Bullshit, bullshit everywhere
This turned out into a real bullshitfest of Chuds.
Example: https://txt.cohere.ai/what-are-transformer-models/
“Transformers, on the other hand, keep track of the context of what is being written, and this is why the text that they write makes sense.”
Bullshit. Plain and simple.
The “context”, as a word without clarification (without specifying a context!), is a pure abstraction, too general to be used meaningfully.
There is, however, a semantic context, cultural context, social context and even a context of a particular language usage.
A model “is not aware” or “keeps track” of any of these. All models work on the level of frequencies (and “emerging directed graphs” – the actual “structures” being used after all the gradients being set) of bit patterns, not even letters, vovels or morphemes.

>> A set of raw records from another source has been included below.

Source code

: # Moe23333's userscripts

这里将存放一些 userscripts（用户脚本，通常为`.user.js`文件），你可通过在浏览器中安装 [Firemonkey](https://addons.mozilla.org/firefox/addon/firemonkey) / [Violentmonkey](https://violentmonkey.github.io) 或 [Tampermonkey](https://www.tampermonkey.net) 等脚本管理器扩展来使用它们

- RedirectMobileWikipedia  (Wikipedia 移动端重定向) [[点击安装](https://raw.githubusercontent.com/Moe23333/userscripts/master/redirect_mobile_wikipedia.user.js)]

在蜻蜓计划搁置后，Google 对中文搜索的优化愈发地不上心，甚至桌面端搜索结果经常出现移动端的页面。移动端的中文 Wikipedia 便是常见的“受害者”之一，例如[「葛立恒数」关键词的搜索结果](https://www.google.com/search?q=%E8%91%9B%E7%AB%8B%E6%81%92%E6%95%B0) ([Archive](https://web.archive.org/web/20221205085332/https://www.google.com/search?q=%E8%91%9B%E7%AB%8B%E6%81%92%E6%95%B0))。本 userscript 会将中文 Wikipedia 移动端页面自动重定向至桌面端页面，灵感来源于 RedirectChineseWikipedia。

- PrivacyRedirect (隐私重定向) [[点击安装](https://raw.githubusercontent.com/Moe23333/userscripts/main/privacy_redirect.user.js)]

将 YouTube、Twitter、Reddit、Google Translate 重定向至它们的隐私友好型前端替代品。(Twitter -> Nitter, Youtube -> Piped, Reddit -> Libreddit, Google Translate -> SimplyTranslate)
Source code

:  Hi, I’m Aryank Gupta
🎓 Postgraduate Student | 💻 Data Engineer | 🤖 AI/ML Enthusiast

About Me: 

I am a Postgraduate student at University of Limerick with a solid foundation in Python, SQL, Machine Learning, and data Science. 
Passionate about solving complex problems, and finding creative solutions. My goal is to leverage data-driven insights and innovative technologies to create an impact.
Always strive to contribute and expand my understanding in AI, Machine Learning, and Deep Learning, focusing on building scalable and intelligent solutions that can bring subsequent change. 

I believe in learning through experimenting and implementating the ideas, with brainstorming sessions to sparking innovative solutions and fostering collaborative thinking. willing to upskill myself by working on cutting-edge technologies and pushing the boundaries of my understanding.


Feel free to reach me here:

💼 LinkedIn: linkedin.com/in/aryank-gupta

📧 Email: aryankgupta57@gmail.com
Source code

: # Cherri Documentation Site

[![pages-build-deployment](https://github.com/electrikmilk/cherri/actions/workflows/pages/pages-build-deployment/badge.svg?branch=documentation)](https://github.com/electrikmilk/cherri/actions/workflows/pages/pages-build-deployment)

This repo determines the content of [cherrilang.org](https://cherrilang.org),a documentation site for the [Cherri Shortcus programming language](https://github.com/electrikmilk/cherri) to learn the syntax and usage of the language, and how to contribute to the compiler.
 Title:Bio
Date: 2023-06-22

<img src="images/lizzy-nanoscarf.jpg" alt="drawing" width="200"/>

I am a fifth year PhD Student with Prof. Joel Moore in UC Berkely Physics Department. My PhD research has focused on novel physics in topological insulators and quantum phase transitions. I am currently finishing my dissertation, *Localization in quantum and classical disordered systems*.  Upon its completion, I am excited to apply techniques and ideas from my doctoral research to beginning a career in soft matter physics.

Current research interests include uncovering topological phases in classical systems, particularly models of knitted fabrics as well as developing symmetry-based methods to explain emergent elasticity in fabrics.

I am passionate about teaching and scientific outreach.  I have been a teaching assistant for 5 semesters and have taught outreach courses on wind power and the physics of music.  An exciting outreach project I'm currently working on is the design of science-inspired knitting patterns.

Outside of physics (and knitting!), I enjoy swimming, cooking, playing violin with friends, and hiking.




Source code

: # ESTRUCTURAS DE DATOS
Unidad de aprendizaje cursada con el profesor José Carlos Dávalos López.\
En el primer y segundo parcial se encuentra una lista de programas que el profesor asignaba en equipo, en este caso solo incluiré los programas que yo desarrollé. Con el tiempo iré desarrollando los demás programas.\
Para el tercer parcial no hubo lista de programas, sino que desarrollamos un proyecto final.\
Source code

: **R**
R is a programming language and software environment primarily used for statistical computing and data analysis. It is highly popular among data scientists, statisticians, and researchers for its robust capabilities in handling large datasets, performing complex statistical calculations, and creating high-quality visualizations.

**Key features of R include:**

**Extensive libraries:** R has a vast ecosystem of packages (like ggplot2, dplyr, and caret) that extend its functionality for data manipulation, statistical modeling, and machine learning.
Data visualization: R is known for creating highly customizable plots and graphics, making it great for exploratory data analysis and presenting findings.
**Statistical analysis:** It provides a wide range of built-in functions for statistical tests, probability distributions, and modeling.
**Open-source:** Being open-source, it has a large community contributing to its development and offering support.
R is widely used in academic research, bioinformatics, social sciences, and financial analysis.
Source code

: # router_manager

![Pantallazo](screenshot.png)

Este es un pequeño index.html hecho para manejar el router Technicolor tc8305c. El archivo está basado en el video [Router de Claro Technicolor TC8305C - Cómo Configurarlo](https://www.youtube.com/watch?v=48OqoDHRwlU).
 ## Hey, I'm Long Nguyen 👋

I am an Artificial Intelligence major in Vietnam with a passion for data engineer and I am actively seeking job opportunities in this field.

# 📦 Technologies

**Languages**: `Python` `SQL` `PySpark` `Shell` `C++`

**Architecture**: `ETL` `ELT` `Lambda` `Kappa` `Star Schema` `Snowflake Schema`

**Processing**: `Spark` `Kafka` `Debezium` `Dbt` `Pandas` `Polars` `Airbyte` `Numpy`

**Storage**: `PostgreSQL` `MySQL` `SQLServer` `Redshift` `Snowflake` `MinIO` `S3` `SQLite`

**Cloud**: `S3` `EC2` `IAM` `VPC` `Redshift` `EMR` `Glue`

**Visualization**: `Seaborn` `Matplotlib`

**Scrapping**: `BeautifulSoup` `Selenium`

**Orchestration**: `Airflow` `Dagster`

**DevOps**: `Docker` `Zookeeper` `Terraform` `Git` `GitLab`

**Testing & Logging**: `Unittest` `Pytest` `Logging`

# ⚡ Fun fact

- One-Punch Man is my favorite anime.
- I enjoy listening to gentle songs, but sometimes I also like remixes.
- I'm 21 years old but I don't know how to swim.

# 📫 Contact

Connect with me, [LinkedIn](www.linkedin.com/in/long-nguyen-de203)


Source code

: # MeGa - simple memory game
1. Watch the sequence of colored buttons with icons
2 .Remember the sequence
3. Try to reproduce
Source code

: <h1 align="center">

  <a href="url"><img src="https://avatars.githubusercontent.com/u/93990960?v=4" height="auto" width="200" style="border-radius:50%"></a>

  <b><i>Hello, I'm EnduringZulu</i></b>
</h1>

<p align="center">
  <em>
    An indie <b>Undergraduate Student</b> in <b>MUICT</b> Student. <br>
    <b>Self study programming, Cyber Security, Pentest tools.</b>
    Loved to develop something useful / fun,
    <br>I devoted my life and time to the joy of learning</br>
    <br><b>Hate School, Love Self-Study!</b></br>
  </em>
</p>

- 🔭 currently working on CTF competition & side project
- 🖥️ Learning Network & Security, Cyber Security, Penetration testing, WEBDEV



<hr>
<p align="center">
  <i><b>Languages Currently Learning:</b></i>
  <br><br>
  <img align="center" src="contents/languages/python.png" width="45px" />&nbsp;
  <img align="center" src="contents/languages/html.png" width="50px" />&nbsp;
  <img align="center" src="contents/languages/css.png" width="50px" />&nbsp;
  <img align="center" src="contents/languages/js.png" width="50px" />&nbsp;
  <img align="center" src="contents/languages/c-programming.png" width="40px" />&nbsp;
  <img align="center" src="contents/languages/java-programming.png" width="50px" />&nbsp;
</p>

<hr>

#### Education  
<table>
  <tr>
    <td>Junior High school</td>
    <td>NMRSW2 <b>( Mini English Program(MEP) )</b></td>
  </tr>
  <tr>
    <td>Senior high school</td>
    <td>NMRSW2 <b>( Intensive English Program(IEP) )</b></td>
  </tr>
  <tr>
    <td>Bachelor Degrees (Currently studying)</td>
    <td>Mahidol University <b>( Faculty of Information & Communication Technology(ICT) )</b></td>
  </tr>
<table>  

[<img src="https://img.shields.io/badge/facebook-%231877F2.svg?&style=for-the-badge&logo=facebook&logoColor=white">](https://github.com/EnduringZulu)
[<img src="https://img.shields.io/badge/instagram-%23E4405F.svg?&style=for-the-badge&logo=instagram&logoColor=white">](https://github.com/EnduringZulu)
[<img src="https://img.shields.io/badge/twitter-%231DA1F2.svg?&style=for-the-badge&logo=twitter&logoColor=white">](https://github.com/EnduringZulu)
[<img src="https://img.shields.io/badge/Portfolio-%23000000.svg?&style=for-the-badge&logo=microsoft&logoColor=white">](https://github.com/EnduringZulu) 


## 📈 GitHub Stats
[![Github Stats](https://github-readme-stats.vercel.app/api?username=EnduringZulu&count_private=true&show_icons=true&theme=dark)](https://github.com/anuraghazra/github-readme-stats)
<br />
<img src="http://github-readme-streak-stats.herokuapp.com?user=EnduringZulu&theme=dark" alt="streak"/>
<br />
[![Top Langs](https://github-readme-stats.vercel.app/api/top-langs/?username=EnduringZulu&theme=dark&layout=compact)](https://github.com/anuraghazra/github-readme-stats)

What they call “attention” in the “standard terminology” has nothing to do with moving of a perception or selectivity. It is “reshaping” of the “resulting structure”, by updating the weights, based on how frequently the words appear next or close to each other.
This has nothing to do with the meaning, it is only a form of clustering, which is, in principle, similar to a bucket-sorting, but not a semantic categorisation.
This is not just a metaphor. From a seemingly uniform, fully-connected strucure some frequently used “trails” emerge as result of backprops.
Something similar in principle hapens in the brain, which does “pruning” in the process of neuro-maturaion, and this is how a child learns.
The trails on the snow (or in the mountins) is the best metaphor.
What is “keeps track of” is the “state”, which is being passed along, but this state is not a synonim of a context as we know it in linguistics or semantics. It is just a numeric (in a shape of a matrix) aggregate.
One more time. There is only seemingly emergent behaviors of the models and apparent intelligence.
Just as an uneducated peasant cannot tell intelligent, science-based talk from a religious bullshit, most of people cannot call bullsit on model’s output. Only real experts in their fields can do.
A model does not perform any inferences, deductions or inductions or anything at all. It just traverses its resulting (from training) structure.
To parapharse good philosophers - there is nothing in its output that was not in its training.
Pseudo-randomly selecting among possible “next words” does not produce a “new meaning”. It just produce a parrot babbling, or, literally, “talking bullshit”.
Another Chud: https://apenwarr.ca/log/20230415
“Behold, /emerging complexity, game-of-life, Wolfram’s pseudo-science’, I am so fucking smart and know all the current memes!”
A human language is not the medium of creating emerging complexities, it is actually the opposite. It is the medium for oral (and in a written form) transmission of descriptions of particular aspects of the shared environment between humans.
Any person with classic education in math, philosophy, logic and writing (just like me, LOL) will tell you that.
We are not interested in emerging verbalized bullshit. We already have whole Himalayas of it in a written form and on the social media.